- TASK DESCRIPTION -
Within the listing, each line that has the string "CNNs" should be copied.

▼

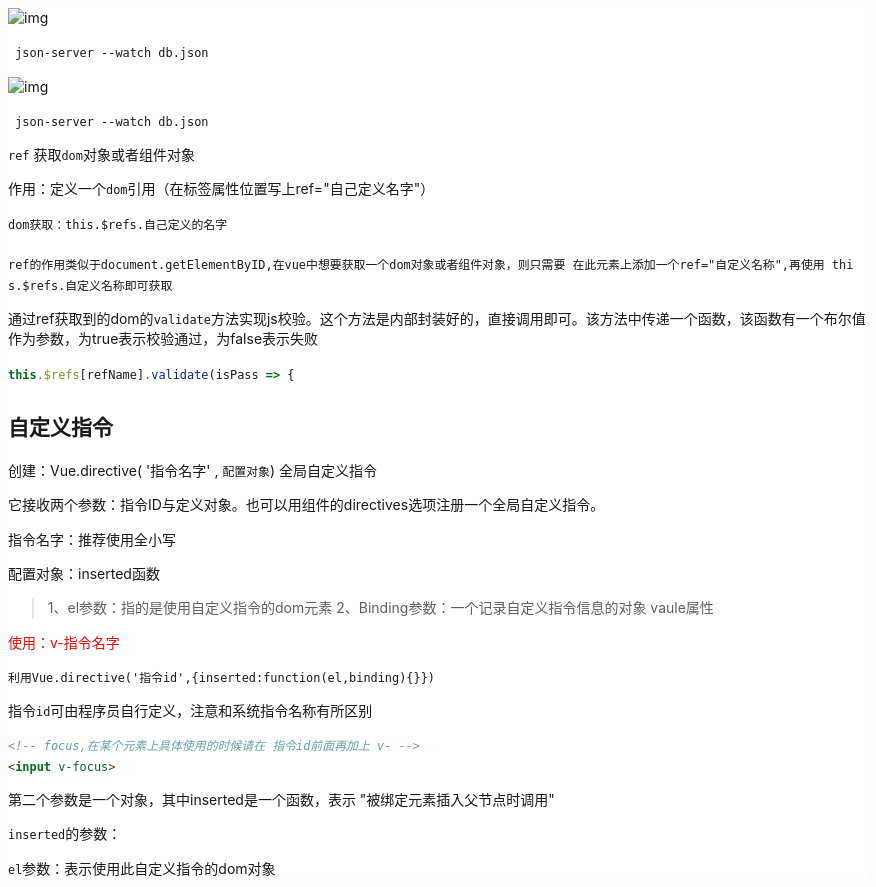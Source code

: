 ![img](http://zhanglong292383147.gitee.io/picture_images/picture/vue/3.png) 

```shell
 json-server --watch db.json 
```


![img](http://zhanglong292383147.gitee.io/picture_images/picture/vue/4.png) 

```shell
 json-server --watch db.json 
```

`ref` 获取`dom`对象或者组件对象

作用：定义一个`dom`引用（在标签属性位置写上ref="自己定义名字"）

```
dom获取：this.$refs.自己定义的名字

ref的作用类似于document.getElementByID,在vue中想要获取一个dom对象或者组件对象，则只需要 在此元素上添加一个ref="自定义名称",再使用 this.$refs.自定义名称即可获取
```

通过ref获取到的dom的`validate`方法实现js校验。这个方法是内部封装好的，直接调用即可。该方法中传递一个函数，该函数有一个布尔值作为参数，为true表示校验通过，为false表示失败

```js
this.$refs[refName].validate(isPass => {
```

## 自定义指令 

创建：Vue.directive( '指令名字' , `配置对象`)  全局自定义指令

它接收两个参数：指令ID与定义对象。也可以用组件的directives选项注册一个全局自定义指令。

指令名字：推荐使用全小写

配置对象：inserted函数

>1、el参数：指的是使用自定义指令的dom元素
>2、Binding参数：一个记录自定义指令信息的对象  vaule属性

<font color="red">使用：v-指令名字</font>

```
利用Vue.directive('指令id',{inserted:function(el,binding){}})
```

指令`id`可由程序员自行定义，注意和系统指令名称有所区别


```html
<!-- focus,在某个元素上具体使用的时候请在 指令id前面再加上 v- -->
<input v-focus>
```

第二个参数是一个对象，其中inserted是一个函数，表示 "被绑定元素插入父节点时调用"

`inserted`的参数：

`el`参数：表示使用此自定义指令的dom对象
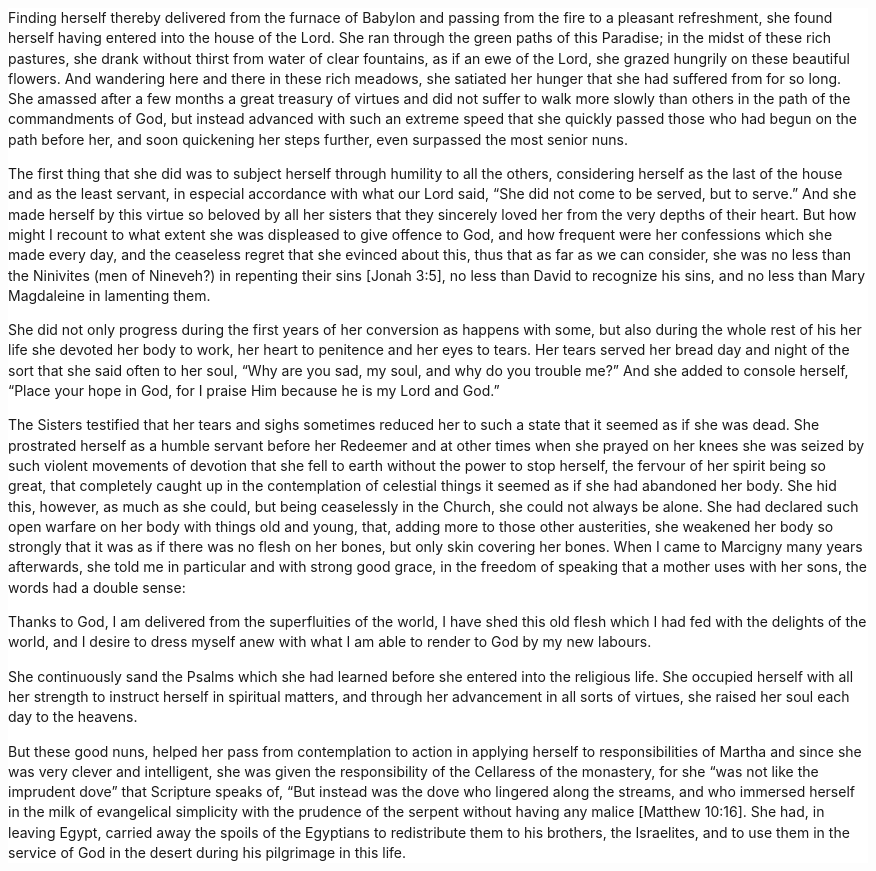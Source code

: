 Finding herself thereby delivered from the furnace of Babylon and passing from the fire to a pleasant refreshment, she found herself having entered into the house of the Lord. She ran through the green paths of this Paradise; in the midst of these rich pastures, she drank without thirst from water of clear fountains, as if an ewe of the Lord, she grazed hungrily on these beautiful flowers. And wandering here and there in these rich meadows, she satiated her hunger that she had suffered from for so long. She amassed after a few months a great treasury of virtues and did not suffer to walk more slowly than others in the path of the commandments of God, but instead advanced with such an extreme speed that she quickly passed those who had begun on the path before her, and soon quickening her steps further, even surpassed the most senior nuns.&#x20;

The first thing that she did was to subject herself through humility to all the others, considering herself as the last of the house and as the least servant, in especial accordance with what our Lord said, “She did not come to be served, but to serve.” And she made herself by this virtue so beloved by all her sisters that they sincerely loved her from the very depths of their heart. But how might I recount to what extent she was displeased to give offence to God, and how frequent were her confessions which she made every day, and the ceaseless regret that she evinced about this, thus that as far as we can consider, she was no less than the Ninivites (men of Nineveh?) in repenting their sins \[Jonah 3:5], no less than David to recognize his sins, and no less than Mary Magdaleine in lamenting them.&#x20;

She did not only progress during the first years of her conversion as happens with some, but also during the whole rest of his her life she devoted her body to work, her heart to penitence and her eyes to tears. Her tears served her bread day and night of the sort that she said often to her soul, “Why are you sad, my soul, and why do you trouble me?” And she added to console herself, “Place your hope in God, for I praise Him because he is my Lord and God.”

The Sisters testified that her tears and sighs sometimes reduced her to such a state that it seemed as if she was dead. She prostrated herself as a humble servant before her Redeemer and at other times when she prayed on her knees she was seized by such violent movements of devotion that she fell to earth without the power to stop herself, the fervour of her spirit being so great, that completely caught up in the contemplation of celestial things it seemed as if she had abandoned her body. She hid this, however, as much as she could, but being ceaselessly in the Church, she could not always be alone. She had declared such open warfare on her body with things old and young, that, adding more to those other austerities, she weakened her body so strongly that it was as if there was no flesh on her bones, but only skin covering her bones. When I came to Marcigny many years afterwards, she told me in particular and with strong good grace, in the freedom of speaking that a mother uses with her sons, the words had a double sense:

Thanks to God, I am delivered from the superfluities of the world, I have shed this old flesh which I had fed with the delights of the world, and I desire to dress myself anew with what I am able to render to God by my new labours.

She continuously sand the Psalms which she had learned before she entered into the religious life. She occupied herself with all her strength to instruct herself in spiritual matters, and through her advancement in all sorts of virtues, she raised her soul each day to the heavens.

But these good nuns, helped her pass from contemplation to action in applying herself to responsibilities of Martha and since she was very clever and intelligent, she was given the responsibility of the Cellaress of the monastery, for she “was not like the imprudent dove” that Scripture speaks of, “But instead was the dove who lingered along the streams, and who immersed herself in the milk of evangelical simplicity with the prudence of the serpent without having any malice \[Matthew 10:16]. She had, in leaving Egypt, carried away the spoils of the Egyptians to redistribute them to his brothers, the Israelites, and to use them in the service of God in the desert during his pilgrimage in this life.&#x20;
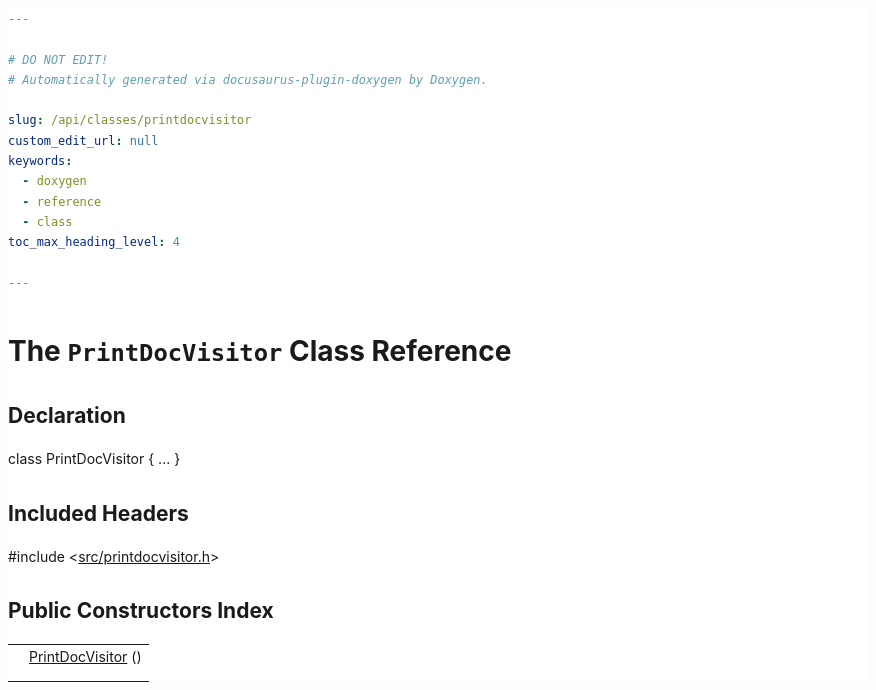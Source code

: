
 ```yaml
---

# DO NOT EDIT!
# Automatically generated via docusaurus-plugin-doxygen by Doxygen.

slug: /api/classes/printdocvisitor
custom_edit_url: null
keywords:
  - doxygen
  - reference
  - class
toc_max_heading_level: 4

---
```


<div class="doxyPage">

# The `PrintDocVisitor` Class Reference



## Declaration

<div class="doxyDeclaration">
class PrintDocVisitor { ... }
</div>

## Included Headers

<div class="doxyIncludesList">#include &lt;<a href="/web-doxygen/docs/api/files/src/printdocvisitor-h">src/printdocvisitor.h</a>&gt;
</div>

## Public Constructors Index

<table class="doxyMembersIndex">

<tr class="doxyMemberIndexItem">
<td class="doxyMemberIndexItemType" align="left" valign="top"></td>
<td class="doxyMemberIndexItemName" align="left" valign="top"><a href="#a67435323587e5a301e8839b42c2112f2">PrintDocVisitor</a> ()</td>
</tr>
<tr class="doxyMemberIndexDescription">
<td class="doxyMemberIndexDescriptionLeft"></td>
<td class="doxyMemberIndexDescriptionRight">
</td>
</tr>
<tr class="doxyMemberIndexSeparator">
<td class="doxyMemberIndexSeparator" colspan="2"></td>
</tr>
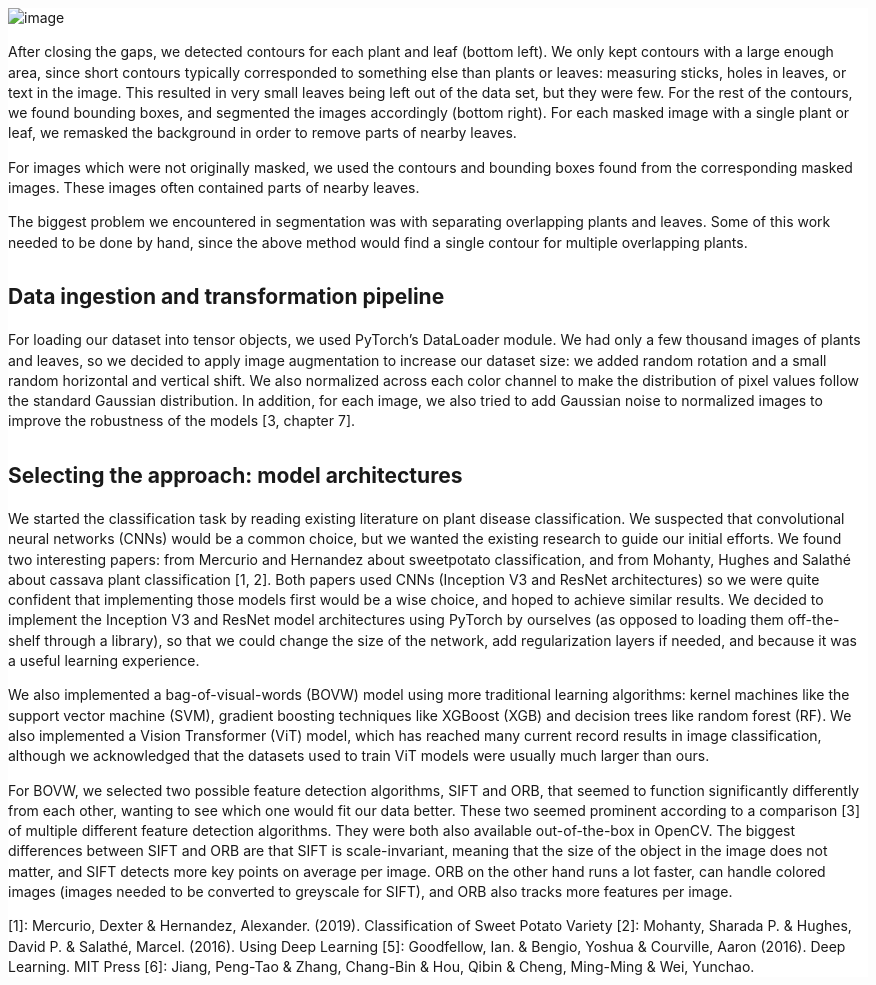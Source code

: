 ![image](https://github.com/jaakko-paavola/infected-vs-healthy-sweetpotato-image-classification/assets/7263106/8fd6c0b6-1230-48d0-9aa9-d672e9ca77d0)

After closing the gaps, we detected contours for each plant and leaf (bottom left). We only
kept contours with a large enough area, since short contours typically corresponded to
something else than plants or leaves: measuring sticks, holes in leaves, or text in the image.
This resulted in very small leaves being left out of the data set, but they were few. For the
rest of the contours, we found bounding boxes, and segmented the images accordingly
(bottom right). For each masked image with a single plant or leaf, we remasked the
background in order to remove parts of nearby leaves.

For images which were not originally masked, we used the contours and bounding boxes
found from the corresponding masked images. These images often contained parts of
nearby leaves.

The biggest problem we encountered in segmentation was with separating overlapping
plants and leaves. Some of this work needed to be done by hand, since the above method
would find a single contour for multiple overlapping plants.

## Data ingestion and transformation pipeline

For loading our dataset into tensor objects, we used PyTorch’s DataLoader module. We had
only a few thousand images of plants and leaves, so we decided to apply image
augmentation to increase our dataset size: we added random rotation and a small random
horizontal and vertical shift. We also normalized across each color channel to make the
distribution of pixel values follow the standard Gaussian distribution. In addition, for each
image, we also tried to add Gaussian noise to normalized images to improve the robustness
of the models [3, chapter 7].

## Selecting the approach: model architectures

We started the classification task by reading existing literature on plant disease classification.
We suspected that convolutional neural networks (CNNs) would be a common choice, but
we wanted the existing research to guide our initial efforts. We found two interesting
papers: from Mercurio and Hernandez about sweetpotato classification, and from Mohanty,
Hughes and Salathé about cassava plant classification [1, 2]. Both papers used CNNs
(Inception V3 and ResNet architectures) so we were quite confident that implementing those
models first would be a wise choice, and hoped to achieve similar results. We decided to
implement the Inception V3 and ResNet model architectures using PyTorch by ourselves (as
opposed to loading them off-the-shelf through a library), so that we could change the size of
the network, add regularization layers if needed, and because it was a useful learning
experience.

We also implemented a bag-of-visual-words (BOVW) model using more traditional learning
algorithms: kernel machines like the support vector machine (SVM), gradient boosting
techniques like XGBoost (XGB) and decision trees like random forest (RF). We also
implemented a Vision Transformer (ViT) model, which has reached many current record
results in image classification, although we acknowledged that the datasets used to train ViT
models were usually much larger than ours.

For BOVW, we selected two possible feature detection algorithms, SIFT and ORB, that
seemed to function significantly differently from each other, wanting to see which one
would fit our data better. These two seemed prominent according to a comparison [3] of
multiple different feature detection algorithms. They were both also available out-of-the-box
in OpenCV. The biggest differences between SIFT and ORB are that SIFT is scale-invariant,
meaning that the size of the object in the image does not matter, and SIFT detects more key
points on average per image. ORB on the other hand runs a lot faster, can handle colored
images (images needed to be converted to greyscale for SIFT), and ORB also tracks more
features per image.


[1]: Mercurio, Dexter & Hernandez, Alexander. (2019). Classification of Sweet Potato Variety
[2]: Mohanty, Sharada P. & Hughes, David P. & Salathé, Marcel. (2016). Using Deep Learning
[5]: Goodfellow, Ian. & Bengio, Yoshua & Courville, Aaron (2016). Deep Learning. MIT Press
[6]: Jiang, Peng-Tao & Zhang, Chang-Bin & Hou, Qibin & Cheng, Ming-Ming & Wei, Yunchao.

▲

- SOLVED EXERCISE -
We suspected that convolutional neural networks (CNNs) would be a common choice, but
Hughes and Salathé about cassava plant classification [1, 2]. Both papers used CNNs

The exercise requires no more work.